USA Swimming have called for this year's Summer Olympic Games to be postponed by a year because of the coronavirus pandemic.
The Games are still scheduled to commence as planned on July 24, but International Olympic Committee President Thomas Bach has conceded that they're "considering different scenarios".
In a New York Times interview, Bach said that "cancellation is not on the agenda", despite the rest of the worldwide sporting calendar being torn asunder by the coronavirus.
Sport Ireland Chief Executive John Treacy has called for Tokyo 2020 to be postponed, but the statement from USA Swimming may eventually carry more weight.
At the 2016 Olympics in Rio, the United States won 33 swimming medals, ten more than their nearest competitors Australia.
Of those 33 medals, 16 were gold and 5 of those were won (or won in part) by Michael Phelps.

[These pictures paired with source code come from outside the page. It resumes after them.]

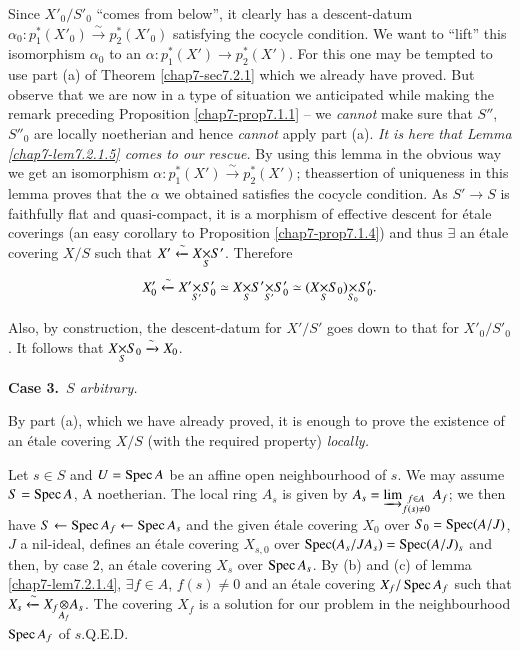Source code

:Since $X'_{0}/S'_{0}$ ``comes from below'', it clearly has a
descent-datum
$\alpha_{0}:p^{\ast}_{1}(X'_{0})\xrightarrow{\sim}p^{\ast}_{2}(X'_{0})$
satisfying the cocycle condition. We want to ``lift'' this isomorphism
$\alpha_{0}$ to an $\alpha:p^{\ast}_{1}(X')\to p^{\ast}_{2}(X')$. For
this one may be tempted to use part (a) of Theorem \ref{chap7-sec7.2.1}
which we already have proved. But observe that we are now in a type of
situation we anticipated while making the remark preceding Proposition
\ref{chap7-prop7.1.1} -- we {\em cannot} make sure that $S''$, $S''_{0}$ are
locally noetherian and hence {\em cannot} apply part (a). {\em It is
  here that Lemma \ref{chap7-lem7.2.1.5} comes to our rescue.} By using this
lemma in the obvious way we get an isomorphism
$\alpha:p^{\ast}_{1}(X')\xrightarrow{\sim}p^{\ast}_{2}(X')$;
the\pageoriginale assertion of uniqueness in this lemma proves that
the $\alpha$ we obtained satisfies the cocycle condition. As $S'\to S$
is faithfully flat and quasi-compact, it is a morphism of effective
descent for \'etale coverings (an easy corollary to Proposition
\ref{chap7-prop7.1.4}) and thus $\exists$ an \'etale covering $X/S$ such
that $X'\xleftarrow{\sim}\fprod{X}{S'}{S}$. Therefore
$$
X'_{0}\xleftarrow{\sim} \fprod{X'}{S'_{0}}{S'}\simeq
\fprod{X}{\fprod{S'}{S'_{0}}{S'}}{S}\simeq
\fprod{(\fprod{X}{S_{0}}{S})}{S'_{0}}{S_{0}}. 
$$

Also, by construction, the descent-datum for $X'/S'$ goes down to that
for $X'_{0}/S'_{0}$. It follows that
$\fprod{X}{S_{0}}{S}\xrightarrow{\sim}X_{0}$. 

\medskip
\noindent
{\bf Case 3.}~{\em $S$ arbitrary.}
\smallskip

By part (a), which we have already proved, it is enough to prove the
existence of an \'etale covering $X/S$ (with the required property)
{\em locally.}

Let $s\in S$ and $U=\operatorname{Spec} A$ be an affine open neighbourhood of
$s$. We may assume $S=\operatorname{Spec} A$, A noetherian. The local ring $A_{s}$
is given by $A_{s}=\varinjlim_{\substack{f\in A\\ f(s)\neq 0}}
A_{f}$; we then have $S\leftarrow \operatorname{Spec} A_{f}\leftarrow \operatorname{Spec} A_{s}$
and the given \'etale covering $X_{0}$ over $S_{0}=\operatorname{Spec} (A/J)$, $J$ a
nil-ideal, defines an \'etale covering $X_{s,0}$ over $\operatorname{Spec}
(A_{s}/JA_{s})=\operatorname{Spec} (A/J)_{s}$ and then, by case 2, an \'etale
covering $X_{s}$ over $\operatorname{Spec} A_{s}$. By (b) and (c) of lemma
\ref{chap7-lem7.2.1.4}, $\exists f\in A$, $f(s)\neq 0$ and an \'etale
covering $X_{f}/\operatorname{Spec} A_{f}$ such that
$X_{s}\xleftarrow{\sim}\foprod{X_{f}}{A_{s}}{A_{f}}$. The\pageoriginale
covering $X_{f}$ is a solution for our problem in the neighbourhood
$\operatorname{Spec} A_{f}$ of $s$.\hfill Q.E.D.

Indeed, Phelps' name was one of those highlighted in a post-Olympic brief in 2016 that showed US broadcast rights holder NBC had averaged 27.5million viewers for Olympic competition - the second highest audience for a non-US summer games.
In 2014, NBC paid $7.5billion to secure the rights for the next six Olympiad, through to 2032.
Viewership figures in the US tend to dip when American athletes are not performing well, as evidenced by the 2018 Winter Olympics in Sochi.
So, should USA Swimming press the nuclear button and decide not to send its swimmers to Tokyo that could lead to NBC putting pressure on the IOC in order to prevent a loss on its investment.
USA Today report that USA Swimming's CEO Tim Hinchey has written to U.S. Olympic and Paralympic Committee CEO Sarah Hirshland to say he has "watched our athletes’ worlds be turned upside down and watched them struggle to find ways to continue to prepare and train – many for the biggest competitive opportunity of their lives."
USA Swimming has cancelled all its sanctioned events through to the end of April as a result of the COVID-19 pandemic.
Hinchey's letter to Hirshland continues, "Everyone has experienced unimaginable disruptions, mere months before the Olympic Games, which calls into question the authenticity of a level playing field for all.
"Our athletes are under tremendous pressure, stress and anxiety, and their mental health and wellness should be among the highest priorities.
"It is with the burden of these serious concerns that we respectfully request that the U.S. Olympic & Paralympic Committee advocate for the postponement of the Olympic Games Tokyo 2020 by one year.
"There are no perfect answers, and this will not be easy; however, it is a solution that provides a concrete path forward and allows all athletes to prepare for a safe and successful Olympic Games in 2021.
"We urge the USOPC, as a leader within the Olympic Movement, to use its voice and speak up for the athletes."